MINTSERVICES

2/6 – The Linked Heritage Project Aggregator

Linked Heritage (2011-2013) is an initiative coordinated by the Central Institute for Union Catalogue of the Italian Libraries, depending on MiBAC that extends and implements the ATHENA results. It is a best practice network funded within FP7 that began in April 2011 and will run for 30 months; it will contribute new content to Europeana, from both public and private sectors (mainly publishers), improve the quality of content in terms of richness of metadata, potential reuse and uniqueness, explore the potential of cultural Linked Open Data, and enable better search, retrieval and use of the content published in Europeana.

The Linked Heritage content providers

Twenty-two countries are members of the Linked Heritage consortium: culture ministries, government agencies, museums, libraries, and national aggregators, major research centres, publishers and small businesses, as well as organisations that contribute to Europeana for the first time with 3 million records of various cultural content.

Aggregating content

Metadata Interoperability Services (MINT)

MINT: Metadata Interoperability Services compose a web-based platform that was designed and developed to facilitate aggregation initiatives for cultural heritage content and metadata in Europe.

It functions as a server for content ingestion and is based on open source software developed by the National Technical University of Athens (NTUA) in the context of the ATHENA project.

MINT allows content providers to upload, map, validate and deliver metadata to be sent to Europeana in an only web environment.

The platform also provides a management system both for users and organisations that allows the deployment and operation of different aggregation schemas with corresponding user roles and access rights.

Mapping content

Metadata records are critical to the documentation and maintenance of interrelationships between information resources, and are being used to find, gather, and maintain resources over long periods of time. Descriptive, administrative, technical, and preservation metadata contribute to the management of information resources and help to ensure their intellectual integrity both now and in the future.

A crosswalk provides a mapping of metadata elements from one metadata schema to another. Supporting the ability to retrieve the same or similar content in different data source, crosswalks support the so called semantic interoperability.

The Linked Heritage Technology Platform, MINT, implements an aggregation infrastructure offering a crosswalk mechanism to support the following critical activities:

  • harvesting and aggregating metadata records whether by standard and proprietary schemas
  • migrating from content providers' model to a reference model
  • transforming records from the Linked Heritage model to the Europeana Semantic Elements and the Europeana Data Model.

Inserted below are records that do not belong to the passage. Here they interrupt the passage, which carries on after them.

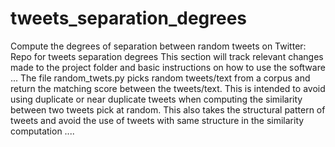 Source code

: # tweets_separation_degrees
Compute the degrees of separation between random tweets on Twitter:
Repo for tweets separation degrees This section will track relevant changes made to the project folder and basic instructions on how to use the software ... The file random_twets.py picks random tweets/text from a corpus and return the matching score between the tweets/text. This is intended to avoid using duplicate or near duplicate tweets when computing the similarity between two tweets pick at random. This also takes the structural pattern of tweets and avoid the use of tweets with same structure in the similarity computation ....
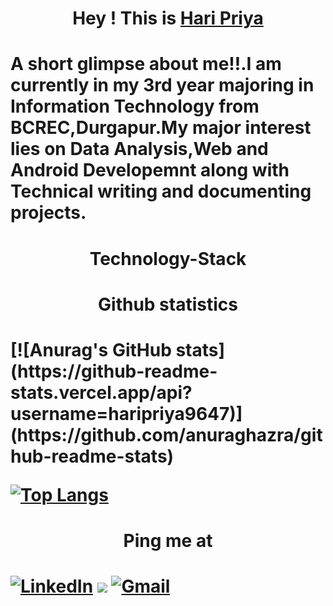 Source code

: <h1 align="center">Hey ! This is <a href="https://www.linkedin.com/in/hari-priya-207207191/">Hari Priya</a><h1>
<p>A short glimpse about me!!.I am currently in my 3rd year majoring in Information Technology from BCREC,Durgapur.My major interest lies on Data Analysis,Web and Android Developemnt along with Technical writing and documenting projects.</p>

<h1 align="center">Technology-Stack</h1>

<h1 align="center"> Github statistics<h1>
[![Anurag's GitHub stats](https://github-readme-stats.vercel.app/api?username=haripriya9647)](https://github.com/anuraghazra/github-readme-stats)

[![Top Langs](https://github-readme-stats.vercel.app/api/top-langs/?username=haripriya9647&layout=compact)](https://github.com/haripriya9647/github-readme-stats)

<h1 align="center">Ping me at<h1>

<a  href="https://www.linkedin.com/in/hari-priya-207207191/" target="_blank"><img alt="LinkedIn" src="https://img.shields.io/badge/linkedin%20-%230077B5.svg?&style=for-the-badge&logo=linkedin&logoColor=white" /></a>
<a href="https://twitter.com/Haripri86007496" target="_blank"><img src="https://img.shields.io/badge/twitter-%2300acee.svg?&style=for-the-badge&logo=twitter&logoColor=white&alt=twitter" /></a>
<a href="mailto:haripriya2k01@gmail.com"><img  alt="Gmail" src="https://img.shields.io/badge/Gmail-D14836?style=for-the-badge&logo=gmail&logoColor=white" />

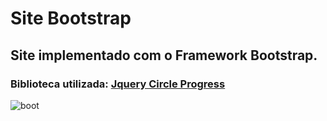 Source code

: # Site Bootstrap
## Site implementado com o Framework Bootstrap.
### Biblioteca utilizada:  [Jquery Circle Progress](https://github.com/kottenator/jquery-circle-progress)

![boot](https://user-images.githubusercontent.com/21013545/29227836-ddb39be0-7ead-11e7-9564-5952af196122.PNG)
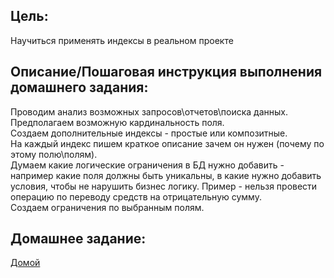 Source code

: ## **Цель:**  
Научиться применять индексы в реальном проекте


## **Описание/Пошаговая инструкция выполнения домашнего задания:**
Проводим анализ возможных запросов\отчетов\поиска данных.  
Предполагаем возможную кардинальность поля.  
Создаем дополнительные индексы - простые или композитные.  
На каждый индекс пишем краткое описание зачем он нужен (почему по этому полю\полям).  
Думаем какие логические ограничения в БД нужно добавить - например какие поля должны быть уникальны, в какие нужно добавить условия, чтобы не нарушить бизнес логику. Пример - нельзя провести операцию по переводу средств на отрицательную сумму.  
Создаем ограничения по выбранным полям.  

## **Домашнее задание:**
  
    
      
        
        
[Домой](https://github.com/fermunt/OTUS-RDBMS-2023-02)

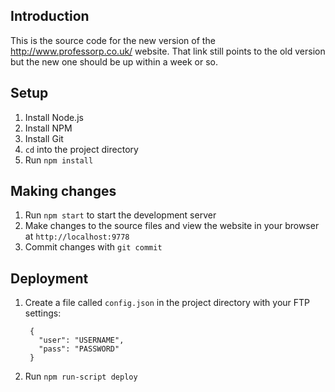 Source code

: ## Introduction

This is the source code for the new version of the <http://www.professorp.co.uk/> website. That link still points to the old version but the new one should be up within a week or so. 

## Setup

1. Install Node.js
2. Install NPM
3. Install Git
4. `cd` into the project directory
5. Run `npm install`

## Making changes

1. Run `npm start` to start the development server
2. Make changes to the source files and view the website in your browser at `http://localhost:9778`
3. Commit changes with `git commit`

## Deployment

1. Create a file called `config.json` in the project directory with your FTP settings:

        {
          "user": "USERNAME",
          "pass": "PASSWORD"
        }

2. Run `npm run-script deploy`
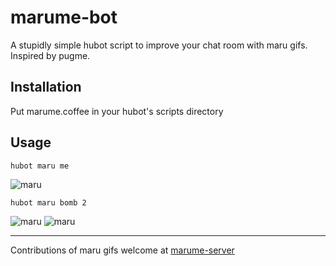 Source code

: # marume-bot
A stupidly simple hubot script to improve your chat room with maru gifs. Inspired by pugme.

## Installation
Put marume.coffee in your hubot's scripts directory

## Usage
    hubot maru me
![maru](http://marume.herokuapp.com/random.gif?1-1424019127515)

    hubot maru bomb 2
![maru](http://marume.herokuapp.com/random.gif?1-1424019102791)
![maru](http://marume.herokuapp.com/random.gif?2-1424019102792)

---
Contributions of maru gifs welcome at [marume-server](https://github.com/paulhenrich/marume-server/commits?author=paulhenrich)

LIDO as Linked Heritage metadata reference model

MINT allows mapping and transformation of metadata into LIDO records.

LIDO stands for Lightweight Information Describing Objects. It is the result of a collaborative effort of international stakeholders in the museum sector, starting in 2008, to create a common solution for contributing cultural heritage content to web applications.

LIDO is based on CIDOC-CRM conceptual reference model. It comes from the integration between CDWA Lite and museumdat metadata schemas and it is based on SPECTRUM standard. Being an application of the CIDOC-CRM, it provides an explicit format to deliver (museum’s) object information in a standardised way.

MINT implemented LIDO as intermediate harvesting schema. Initially conceived for museum sector needs, it is currently used in cross-domain contexts proving its adaptability and effectiveness in preserving the integrity of rich metadata.

The ESE metadata profile

MINT allows to convert LIDO metadata records into Europeana Semantic Elements (ESE).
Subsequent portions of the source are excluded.